The LPX architecture is optimized for billion-parameter models and million-token contexts, and is combined with Vera Rubin to increase power, memory, and compute efficiency. LPX, fully liquid-cooled and built on the MGX infrastructure, easily integrates into next-generation Vera Rubin AI factories, which will be available in the second half of 2026.
The rack-scale system NVIDIA BlueField-4STX is an AI-native storage infrastructure that extends GPU memory through POD. Powered by BlueField-4, which combines the NVIDIA Vera CPU and NVIDIA ConnectX-9 SuperNIC, STX provides a shared, high-bandwidth layer for storing and retrieving hot-key cache data generated by LLM and agentic AI workflows.
NVIDIA DOCK Memosa new DOCA framework powering BlueField-4 storage, enables a dedicated KV cache storage process to increase inference performance fivefold while improving the energy efficiency of general-purpose storage architectures. The result is a POD-level context that delivers faster multi-turn interactions with AI agents, more scalable AI services, and more overall infrastructure usage.
The rack Ethernet NVIDIA Spectrum-6 SPX Ethernet is designed to speed up east-west traffic in AI factories. Configurable with Spectrum-X Ethernet or NVIDIA Quantum-X8000 InfiniBand switches, it offers large-scale rack connectivity with low latency and high performance.
NVIDIA has also launched the DSX platform for Vera Rubin with more than 200 data center infrastructure partners. This includes DSX Max-! to enable dynamic power provisioning across the AI factory. On the other hand, the new DSX Flex software allows AI factories to be flexible assets on the electrical grid thanks to the release of 100 gigawatts of energy from the grid.

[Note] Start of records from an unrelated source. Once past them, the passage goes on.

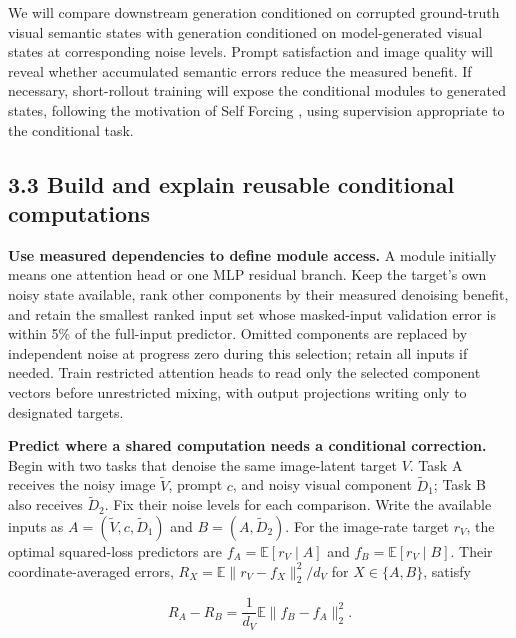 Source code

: \documentclass[11pt,letterpaper]{article}
\begin{document}
We will compare downstream generation conditioned on corrupted ground-truth visual semantic states with generation conditioned on model-generated visual states at corresponding noise levels. Prompt satisfaction and image quality will reveal whether accumulated semantic errors reduce the measured benefit. If necessary, short-rollout training will expose the conditional modules to generated states, following the motivation of Self Forcing \citep{selfforcing}, using supervision appropriate to the conditional task.

\hypertarget{build-and-explain-reusable-conditional-computations}{%
\subsection{3.3 Build and explain reusable conditional computations}\label{build-and-explain-reusable-conditional-computations}}

\textbf{Use measured dependencies to define module access.} A module initially means one attention head or one MLP residual branch. Keep the target's own noisy state available, rank other components by their measured denoising benefit, and retain the smallest ranked input set whose masked-input validation error is within 5\% of the full-input predictor. Omitted components are replaced by independent noise at progress zero during this selection; retain all inputs if needed. Train restricted attention heads to read only the selected component vectors before unrestricted mixing, with output projections writing only to designated targets.

\textbf{Predict where a shared computation needs a conditional correction.} Begin with two tasks that denoise the same image-latent target \(V\). Task A receives the noisy image \(\widetilde V\), prompt \(c\), and noisy visual component \(\widetilde D_1\); Task B also receives \(\widetilde D_2\). Fix their noise levels for each comparison. Write the available inputs as \(A=(\widetilde V,c,\widetilde D_1)\) and \(B=(A,\widetilde D_2)\). For the image-rate target \(r_V\), the optimal squared-loss predictors are \(f_A=\mathbb E[r_V\mid A]\) and \(f_B=\mathbb E[r_V\mid B]\). Their coordinate-averaged errors, \(R_X=\mathbb E\|r_V-f_X\|_2^2/d_V\) for \(X\in\{A,B\}\), satisfy

\[
R_A-R_B=\frac{1}{d_V}\mathbb E\|f_B-f_A\|_2^2.
\]
\end{document}
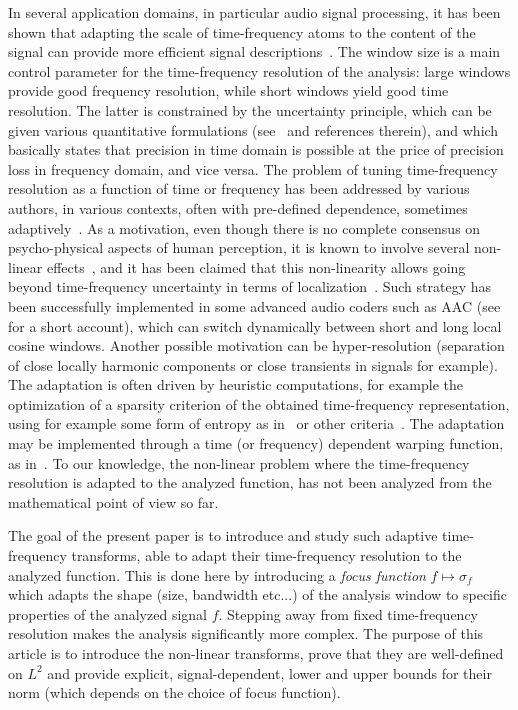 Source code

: In several application domains, in particular audio signal processing, it has been shown that adapting the scale of time-frequency atoms to the content of the signal can provide more efficient signal descriptions~\cite{Jaillet2007time,Liuni2013automatic,Leiber2023differentiable}. The window size is a main control parameter for the time-frequency resolution of the analysis: large windows provide good frequency resolution, while short windows yield good time resolution. The latter is constrained by the uncertainty principle, which can be given various quantitative formulations (see~\cite{Folland1997uncertainty,Ricaud2013refined} and references therein), and which basically states that precision in time domain is possible at the price of precision loss in frequency domain, and vice versa. The problem of tuning time-frequency resolution as a function of time or frequency has been addressed by various authors, in various contexts, often with pre-defined dependence, sometimes adaptively~\cite{Liuni2013automatic,Leiber2023differentiable}.  As a motivation, even though there is no complete consensus on psycho-physical aspects of human perception, it is known to involve several non-linear effects~\cite{Oxenham2018how}, and it has been claimed that this non-linearity allows going beyond time-frequency uncertainty in terms of localization~\cite{Oppenheim2013human}. Such strategy has been successfully implemented in some advanced audio coders such as AAC (see~\cite{Brandenburg1999mp3} for a short account), which can switch dynamically between short and long local cosine windows. Another possible motivation can be  hyper-resolution (separation of close locally harmonic components or close transients in signals for example). The adaptation is often driven by heuristic computations, for example the optimization of a sparsity criterion of the obtained time-frequency representation, using for example some form of entropy as in~\cite{Jaillet2007time,Liuni2013automatic} or other criteria~\cite{Leiber2023differentiable}. The adaptation may be implemented through a time (or frequency) dependent warping function, as in~\cite{Holighaus2019continuous}. To our knowledge, the non-linear problem where the time-frequency resolution is adapted to the analyzed function, has not been analyzed from the mathematical point of view so far.

\smallskip
The goal of the present paper is to introduce and study such adaptive time-frequency transforms, able to adapt their time-frequency resolution to the analyzed function.
This is done here by introducing a \textit{focus function} $f\mapsto\sigma_f$ which adapts the shape (size, bandwidth etc...) of the analysis window to specific properties of the analyzed signal $f$. %
Stepping away from fixed time-frequency resolution makes the analysis significantly more complex.
The purpose of this article is to introduce the non-linear transforms, prove that they are well-defined on $L^2$ and provide explicit, signal-dependent, lower and upper bounds for their norm (which depends on the choice of focus function).

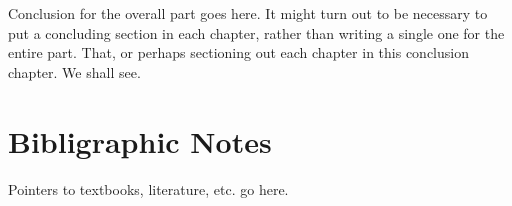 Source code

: \label{background:conclusion}
Conclusion for the overall part goes here. It might turn out to be necessary to put a concluding section in each chapter, rather than writing a single one for the entire part. That, or perhaps sectioning out each chapter in this conclusion chapter. We shall see.

\section{Bibligraphic Notes}
Pointers to textbooks, literature, etc. go here.
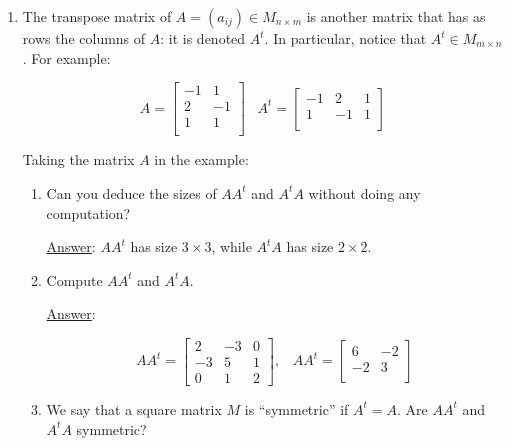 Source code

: \documentclass[]{book}
\theoremstyle{definition}
\newcommand{\bb}[1]{\mathbb{#1}}
\newcommand{\R}{\bb{R}}
\newcommand\ans{\underline{Answer}: }
\begin{document}
\begin{enumerate}
\begin{enumerate}
\item Give a basis of the vector subspace $S\subset \R^3$ generated by $f(e_1), f(e_2), f(e_3)$.

\ans Since $\textrm{rank}(A) = 2$ the columns of $A$ do not form a linearly independent set., but two 
of them -- not necessarily any two of them -- can. In this case $f(e_1)$, $f(e_2)$ generate $S$ and are 
linearly independent, consequently they are a basis of $S$.
\end{enumerate} 



\item
The transpose matrix of $A=(a_{ij}) \in M_{n\times m}$ is another matrix that has as rows the columns of $A$: it is denoted $A^t$. In particular, notice that $A^t \in M_{m\times n}$. For example:

\[
   A=
  \left[ {\begin{array}{cc}
   -1 & 1 \\
   2 & -1 \\
   1 & 1 \\
  \end{array} } \right]
\;\;\;
  A^t=
  \left[ {\begin{array}{ccc}
   -1 & 2 & 1 \\
   1 & -1 & 1 \\
  \end{array} } \right]
\]


Taking the matrix $A$ in the example:
\begin{enumerate}
\item Can you deduce the sizes of $AA^t$ and $A^tA$ without doing any computation?

\ans $AA^t$ has size $3\times 3$, while $A^tA$ has size $2\times 2$.

\item Compute $AA^t$ and $A^tA$.

\ans 

\[
AA^t = 
  \begin{bmatrix}
  2 & -3  & 0 \\
  -3 & 5  & 1 \\
  0 & 1 & 2 
  \end{bmatrix},
\;\;\;
AA^t = 
  \begin{bmatrix}
  6 & -2 \\
  -2  & 3 \\ 
  \end{bmatrix}
\]

\item We say that a square matrix $M$ is ``symmetric'' if $A^t = A$. Are $AA^t$ and $A^tA$ symmetric?


\end{enumerate}
\end{enumerate}
\end{document}
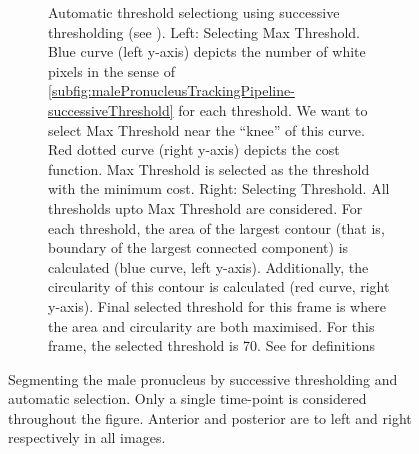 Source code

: \begin{figure}[h]
\begin{subfigure}{\textwidth}
    \caption{Automatic threshold selectiong using successive thresholding (see ). Left: Selecting Max Threshold. Blue curve (left y-axis) depicts the number of white pixels in the sense of \autoref{subfig:malePronucleusTrackingPipeline-successiveThreshold} for each threshold. We want to select Max Threshold near the \enquote{knee} of this curve. Red dotted curve (right y-axis) depicts the cost function. Max Threshold is selected as the threshold with the minimum cost. Right: Selecting Threshold. All thresholds upto Max Threshold are considered. For each threshold, the area of the largest contour (that is, boundary of the largest connected component) is calculated (blue curve, left y-axis). Additionally, the circularity of this contour is calculated (red curve, right y-axis). Final selected threshold for this frame is where the area and circularity are both maximised. For this frame, the selected threshold is \num{70}. See  for definitions} 
    \label{subfig:malePronucleusTrackingPipeline-thresholdSelection}
\end{subfigure}
\caption[Image analysis: Segmenting the male pronucleus]{Segmenting the male pronucleus by successive thresholding and automatic selection. Only a single time-point is considered throughout the figure. Anterior and posterior are to left and right respectively in all images.}
\label{fig:malePronucleusTrackingPipeline}
\end{figure}

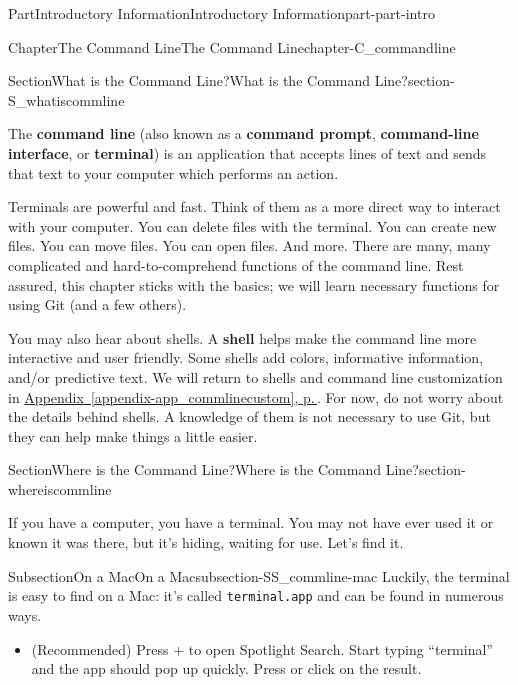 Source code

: \documentclass[twoside,10pt,]{book}
\newcommand{\xreffont}{\relax}
\newcommand{\mono}[1]{\texttt{#1}}
\newcommand{\terminology}[1]{\textbf{#1}}
\newcommand{\kbd}[1]{\keys{{#1}}}
\begin{document}
\begin{partptx}{Part}{Introductory Information}{}{Introductory Information}{}{}{part-part-intro}
\begin{chapterptx}{Chapter}{The Command Line}{}{The Command Line}{}{}{chapter-C_commandline}
\begin{sectionptx}{Section}{What is the Command Line?}{}{What is the Command Line?}{}{}{section-S_whatiscommline}
\par
The \terminology{command line} (also known as a \terminology{command prompt}, \terminology{command-line interface}, or \terminology{terminal}) is an application that accepts lines of text and sends that text to your computer which performs an action.%
\par
Terminals are powerful and fast. Think of them as a more direct way to interact with your computer. You can delete files with the terminal. You can create new files. You can move files. You can open files. And more. There are many, many complicated and hard-to-comprehend functions of the command line. Rest assured, this chapter sticks with the basics; we will learn necessary functions for using Git (and a few others).%
\par
You may also hear about shells. A \terminology{shell} helps make the command line more interactive and user friendly. Some shells add colors,  informative information, and\slash{}or predictive text. We will return to shells and command line customization in \hyperref[appendix-app_commlinecustom]{Appendix~{\xreffont\ref{appendix-app_commlinecustom}}, p.\,\pageref{appendix-app_commlinecustom}}. For now, do not worry about the details behind shells. A knowledge of them is not necessary to use Git, but they can help make things a little easier.%
\end{sectionptx}
%
%
\typeout{************************************************}
\typeout{************************************************}
%
\begin{sectionptx}{Section}{Where is the Command Line?}{}{Where is the Command Line?}{}{}{section-whereiscommline}
%
%
\begin{introduction}{}%
If you have a computer, you have a terminal. You may not have ever used it or known it was there, but it's hiding, waiting for use. Let's find it.%
\end{introduction}%
%
%
\typeout{************************************************}
\typeout{************************************************}
%
\begin{subsectionptx}{Subsection}{On a Mac}{}{On a Mac}{}{}{subsection-SS_commline-mac}
%
Luckily, the terminal is easy to find on a Mac: it's called \mono{terminal.app} and can be found in numerous ways.%
\begin{itemize}[label=\textbullet]
\item{}(Recommended) Press \kbd{Command} + \kbd{Space} to open Spotlight Search. Start typing ``terminal'' and the app should pop up quickly. Press \kbd{Enter} or click on the result.%

\end{itemize}
\end{subsectionptx}
\end{sectionptx}
\end{chapterptx}
\end{partptx}
\end{document}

Also released today is the Vera Rubin DSX AI Factory Reference Design, a co-designed AI infrastructure model that maximizes tokens per watt and overall performance. It tightly integrates compute, networking, storage, power, and cooling, improving energy efficiency and enabling AI factories to reliably scale high-intensity, continuous workloads with maximum uptime.
Vera Rubin-based products will be available from partners from the second half of 2026. Among them are the main cloud providers (AWS, Google Cloud, Azure and Oracle Cloud Infrastructure) and different NVIDIA Cloud partners: CoreWeave, Crusoe, Lambda, Nebiud, Nscal and Together AI. Everything also indicates that Cisco, Dell HPE, Lenovo or Supermicro will offer servers based on Vera Rubin.